The story about the horse and the gasoline upset me very much. Unbelieveble how low people can get!
And then comes someone who gives this poor thing home and shelter, and an chance to get offspring: It is not only the retriever who is made of gold on that farm....


----------



## Brinkleysmom (Dec 17, 2005)

kowey said:


> The story about the horse and the gasoline upset me very much. Unbelieveble how low people can get!
> And then comes someone who gives this poor thing home and shelter, and an chance to get offspring: It is not only the retriever who is made of gold on that farm....



Thank you so much for those kind words. I get so upset when I see stuff like that happen. I love when they catch the guys who do these things. New York's animal abuse laws are getting much stricter. But until they make the punishment fit the crime, I will not be happy. I would love to pour gasoline on the guy and throw a match on him for two minutes and see how he feels.
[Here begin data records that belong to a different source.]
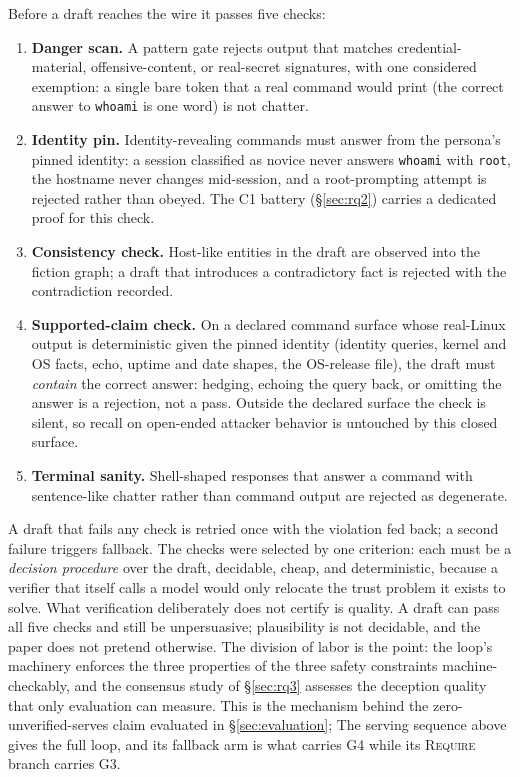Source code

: Before a draft reaches the wire it passes five checks:
\begin{enumerate}
\item \textbf{Danger scan.} A pattern gate rejects output that matches
credential-material, offensive-content, or real-secret signatures, with
one considered exemption: a single bare token that a real command would
print (the correct answer to \texttt{whoami} is one word) is not chatter.
\item \textbf{Identity pin.} Identity-revealing commands must answer from
the persona's pinned identity: a session classified as novice never
answers \texttt{whoami} with \texttt{root}, the hostname never changes
mid-session, and a root-prompting attempt is rejected rather than
obeyed. The C1 battery (\S\ref{sec:rq2}) carries a dedicated proof for
this check.
\item \textbf{Consistency check.} Host-like entities in the draft are
observed into the fiction graph; a draft that introduces a contradictory
fact is rejected with the contradiction recorded.
\item \textbf{Supported-claim check.} On a declared command surface whose
real-Linux output is deterministic given the pinned identity (identity
queries, kernel and OS facts, echo, uptime and date shapes, the
OS-release file), the draft must \emph{contain} the correct answer:
hedging, echoing the query back, or omitting the answer is a rejection,
not a pass. Outside the declared surface the check is silent, so recall
on open-ended attacker behavior is untouched by this closed surface.
\item \textbf{Terminal sanity.} Shell-shaped responses that answer a
command with sentence-like chatter rather than command output are
rejected as degenerate.
\end{enumerate}
A draft that fails any check is retried once with the violation fed back;
a second failure triggers fallback. The checks were selected by one
criterion: each must be a \emph{decision procedure} over the draft,
decidable, cheap, and deterministic, because a verifier that itself calls
a model would only relocate the trust problem it exists to solve. What
verification deliberately does not certify is quality. A draft can pass
all five checks and still be unpersuasive; plausibility is not
decidable, and the paper does not pretend otherwise. The division of
labor is the point: the loop's machinery enforces the three properties
of the three safety constraints machine-checkably, and the consensus study of
\S\ref{sec:rq3} assesses the deception quality that only evaluation can
measure. This is the mechanism behind the zero-unverified-serves claim
evaluated in \S\ref{sec:evaluation};
The serving sequence above gives the full loop, and its fallback arm is
what carries G4 while its
\textsc{Require} branch carries G3.

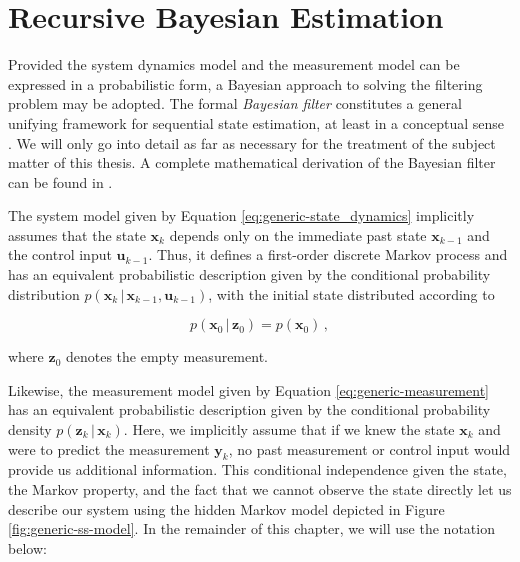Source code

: \section{Recursive Bayesian Estimation}\label{sec:bayesian_estimation}

Provided the system dynamics model and the measurement model can be expressed in a probabilistic form, a Bayesian approach to solving the filtering problem may be adopted. The formal \emph{Bayesian filter} constitutes a general unifying framework for sequential state estimation, at least in a conceptual sense \cite{haykin2009neural}. We will only go into detail as far as necessary for the treatment of the subject matter of this thesis. A complete mathematical derivation of the Bayesian filter can be found in \cite{thrun2005probabilistic}.


The system model given by Equation \ref{eq:generic-state_dynamics} implicitly assumes that the state $\bm{x}_k$ depends only on the immediate past state $\bm{x}_{k-1}$ and the control input $\bm{u}_{k-1}$. Thus, it defines a first-order discrete Markov process and has an equivalent probabilistic description given by the conditional probability distribution $p(\bm{x}_k\,|\,\bm{x}_{k-1}, \bm{u}_{k-1})$, with the initial state distributed according to 

\begin{equation}\label{eq:initial_markov}
  p(\bm{x}_0\,|\,\bm{z}_0) = p(\bm{x}_0)\,,
\end{equation}

\noindent
where $\bm{z}_0$ denotes the empty measurement.

Likewise, the measurement model given by Equation \ref{eq:generic-measurement} has an equivalent probabilistic description given by the conditional probability density $p(\bm{z}_k\,|\,\bm{x}_{k})$. Here, we implicitly assume that if we knew the state $\bm{x}_{k}$ and were to predict the measurement $\bm{y}_{k}$, no past measurement or control input would provide us additional information. This conditional independence given the state, the Markov property, and the fact that we cannot observe the state directly let us describe our system using the hidden Markov model depicted in Figure \ref{fig:generic-ss-model}. In the remainder of this chapter, we will use the notation below:


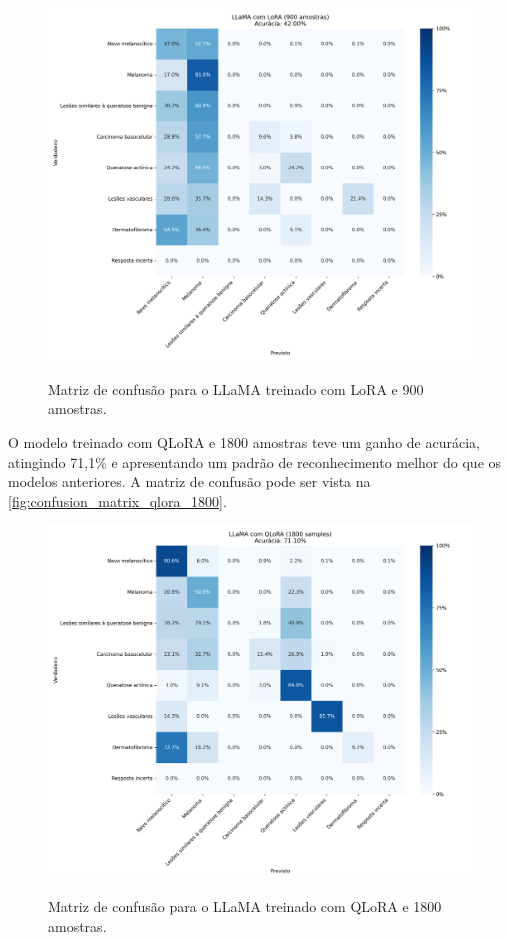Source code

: \begin{figure}[ht]
    \centering
    \caption{\small Matriz de confusão para o \ac{LLaMA} treinado com \ac{LoRA} e 900 amostras.}
    \includegraphics[width=1\columnwidth,keepaspectratio]{images/confusion_matrix_lora_900.png}
    \label{fig:confusion_matrix_lora_900}
\end{figure}


O modelo treinado com \ac{QLoRA} e 1800 amostras teve um ganho de acurácia, atingindo 71,1\% e apresentando um padrão de reconhecimento melhor do que os modelos
anteriores. A matriz de confusão pode ser vista na \autoref{fig:confusion_matrix_qlora_1800}.

\clearpage

\begin{figure}[ht]
    \centering
    \caption{\small Matriz de confusão para o \ac{LLaMA} treinado com \ac{QLoRA} e 1800 amostras.}
    \includegraphics[width=1\columnwidth,keepaspectratio]{images/confusion_matrix_qlora_1800.png}
    \label{fig:confusion_matrix_qlora_1800}
\end{figure}

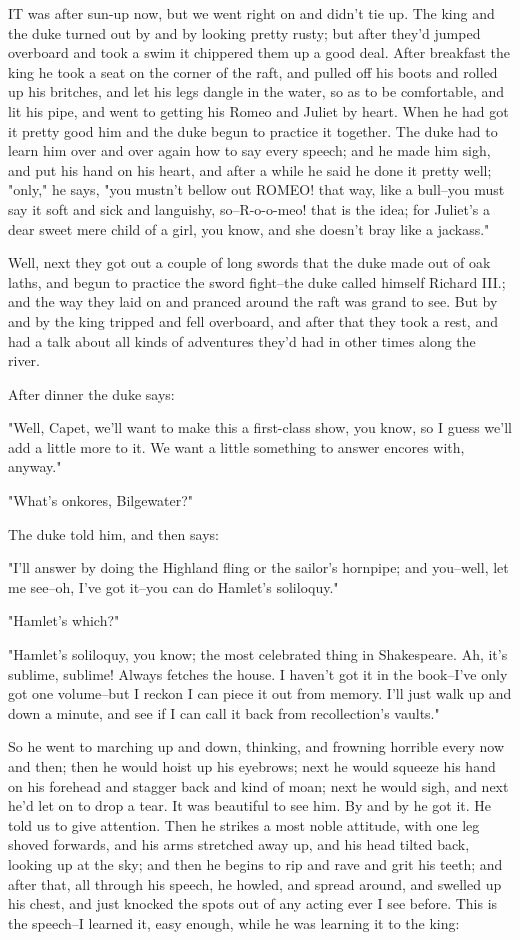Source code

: IT was after sun-up now, but we went right on and didn't tie up.  The
king and the duke turned out by and by looking pretty rusty; but after
they'd jumped overboard and took a swim it chippered them up a good deal.
After breakfast the king he took a seat on the corner of the raft, and
pulled off his boots and rolled up his britches, and let his legs dangle
in the water, so as to be comfortable, and lit his pipe, and went to
getting his Romeo and Juliet by heart.  When he had got it pretty good
him and the duke begun to practice it together.  The duke had to learn
him over and over again how to say every speech; and he made him sigh,
and put his hand on his heart, and after a while he said he done it
pretty well; "only," he says, "you mustn't bellow out ROMEO! that way,
like a bull--you must say it soft and sick and languishy, so--R-o-o-meo!
that is the idea; for Juliet's a dear sweet mere child of a girl, you
know, and she doesn't bray like a jackass."

Well, next they got out a couple of long swords that the duke made out of
oak laths, and begun to practice the sword fight--the duke called himself
Richard III.; and the way they laid on and pranced around the raft was
grand to see.  But by and by the king tripped and fell overboard, and
after that they took a rest, and had a talk about all kinds of adventures
they'd had in other times along the river.

After dinner the duke says:

"Well, Capet, we'll want to make this a first-class show, you know, so I
guess we'll add a little more to it.  We want a little something to
answer encores with, anyway."

"What's onkores, Bilgewater?"

The duke told him, and then says:

"I'll answer by doing the Highland fling or the sailor's hornpipe; and
you--well, let me see--oh, I've got it--you can do Hamlet's soliloquy."

"Hamlet's which?"

"Hamlet's soliloquy, you know; the most celebrated thing in Shakespeare.
Ah, it's sublime, sublime!  Always fetches the house.  I haven't got it
in the book--I've only got one volume--but I reckon I can piece it out
from memory.  I'll just walk up and down a minute, and see if I can call
it back from recollection's vaults."

So he went to marching up and down, thinking, and frowning horrible every
now and then; then he would hoist up his eyebrows; next he would squeeze
his hand on his forehead and stagger back and kind of moan; next he would
sigh, and next he'd let on to drop a tear.  It was beautiful to see him.
By and by he got it.  He told us to give attention.  Then he strikes a
most noble attitude, with one leg shoved forwards, and his arms stretched
away up, and his head tilted back, looking up at the sky; and then he
begins to rip and rave and grit his teeth; and after that, all through
his speech, he howled, and spread around, and swelled up his chest, and
just knocked the spots out of any acting ever I see before.  This is the
speech--I learned it, easy enough, while he was learning it to the king:

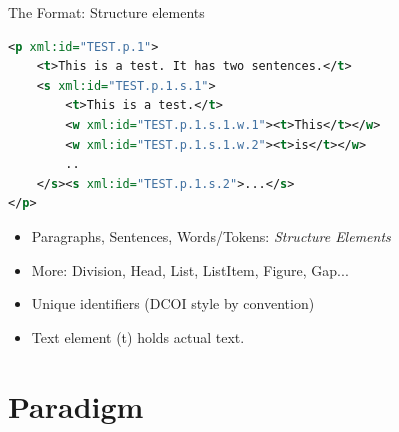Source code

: \documentclass[compress]{beamer}
\begin{document}
\begin{frame}{The Format: Structure elements}
    \begin{example}
     \begin{lstlisting}[language=xml]
<p xml:id="TEST.p.1">
    <t>This is a test. It has two sentences.</t>
    <s xml:id="TEST.p.1.s.1">        
        <t>This is a test.</t>
        <w xml:id="TEST.p.1.s.1.w.1"><t>This</t></w>
        <w xml:id="TEST.p.1.s.1.w.2"><t>is</t></w>
        ..
    </s><s xml:id="TEST.p.1.s.2">...</s>                
</p>                
     \end{lstlisting}
    \end{example}
    \begin{block}
    \begin{itemize}
        \item Paragraphs, Sentences, Words/Tokens: \emph{Structure Elements}    
        \item More: Division, Head, List, ListItem, Figure, Gap...
        \item Unique identifiers (DCOI style by convention)
        \item Text element (t) holds actual text.
    \end{itemize}
    \end{block}
\end{frame}

\section{Paradigm}
\end{document}
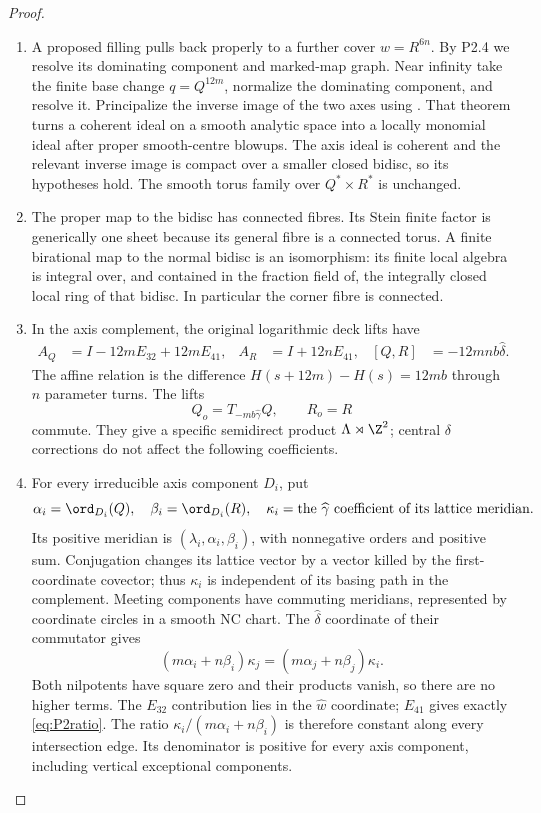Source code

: \begin{proof}
\begin{enumerate}[label=\arabic*.,leftmargin=*]
\item A proposed filling pulls back properly to a further cover $w=R^{6n}$. By P2.4 we resolve its dominating component and marked-map graph. Near infinity take the finite base change $q=Q^{12m}$, normalize the dominating component, and resolve it. Principalize the inverse image of the two axes using \cite[Theorem 1.10, preprint p.~7, with the analytic category in (0.2), p.~3]{BM97}. That theorem turns a coherent ideal on a smooth analytic space into a locally monomial ideal after proper smooth-centre blowups. The axis ideal is coherent and the relevant inverse image is compact over a smaller closed bidisc, so its hypotheses hold. The smooth torus family over $Q^*\times R^*$ is unchanged.

\item The proper map to the bidisc has connected fibres. Its Stein finite factor is generically one sheet because its general fibre is a connected torus. A finite birational map to the normal bidisc is an isomorphism: its finite local algebra is integral over, and contained in the fraction field of, the integrally closed local ring of that bidisc. In particular the corner fibre is connected.

\item In the axis complement, the original logarithmic deck lifts have
\begin{align*}
 A_Q&=I-12mE_{32}+12mE_{41},&
 A_R&=I+12nE_{41},&
 [Q,R]&=-12mnb\widehat\delta.
\end{align*}
The affine relation is the difference $H(s+12m)-H(s)=12mb$ through $n$ parameter turns. The lifts
\[
 Q_o=T_{-mb\widehat\gamma}Q,\qquad R_o=R
\]
commute. They give a specific semidirect product $\Lambda\rtimes\Z^2$; central $\delta$ corrections do not affect the following coefficients.

\item For every irreducible axis component $D_i$, put
\[
 \alpha_i=\ord_{D_i}(Q),\quad\beta_i=\ord_{D_i}(R),\quad
 \kappa_i=\text{the }\widehat\gamma\text{ coefficient of its lattice meridian}.
\]
Its positive meridian is $(\lambda_i,\alpha_i,\beta_i)$, with nonnegative orders and positive sum. Conjugation changes its lattice vector by a vector killed by the first-coordinate covector; thus $\kappa_i$ is independent of its basing path in the complement. Meeting components have commuting meridians, represented by coordinate circles in a smooth NC chart. The $\widehat\delta$ coordinate of their commutator gives
\begin{equation}\label{eq:P2ratio}
 (m\alpha_i+n\beta_i)\kappa_j=(m\alpha_j+n\beta_j)\kappa_i.
\end{equation}
Both nilpotents have square zero and their products vanish, so there are no higher terms. The $E_{32}$ contribution lies in the $\widehat w$ coordinate; $E_{41}$ gives exactly \eqref{eq:P2ratio}. The ratio $\kappa_i/(m\alpha_i+n\beta_i)$ is therefore constant along every intersection edge. Its denominator is positive for every axis component, including vertical exceptional components.


\end{enumerate}
\end{proof}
Im sorry, I know that is mean; but you know he can defend himself and the horse cant. It just drives me nuts. But thank you again for those kind words.


----------



## heidi_pooh (Feb 9, 2006)

Just pouring gasoline on him & setting him on fire isn't enough. I would first cut him all over his body with tiny little razer cuts. Then I would set him on fire and cut off all his fingers and toes, one by one. I would probably end up in jail for life but every minute would be worth it to make that guy suffer.


----------



## mojosmum (May 20, 2005)

Donna - you are truly an inspiration to us all.

Can I come live at your house? Sounds like it's a wonderful place to be.

Thank you for your HUGE heart and willing spirit. :smooch:


----------



## AquaClaraCanines (Mar 5, 2006)

Oh how gorgeous!


----------



## pirahna (Jan 22, 2006)

Congratulations, she is beautiful. I wish we had room for horses.


----------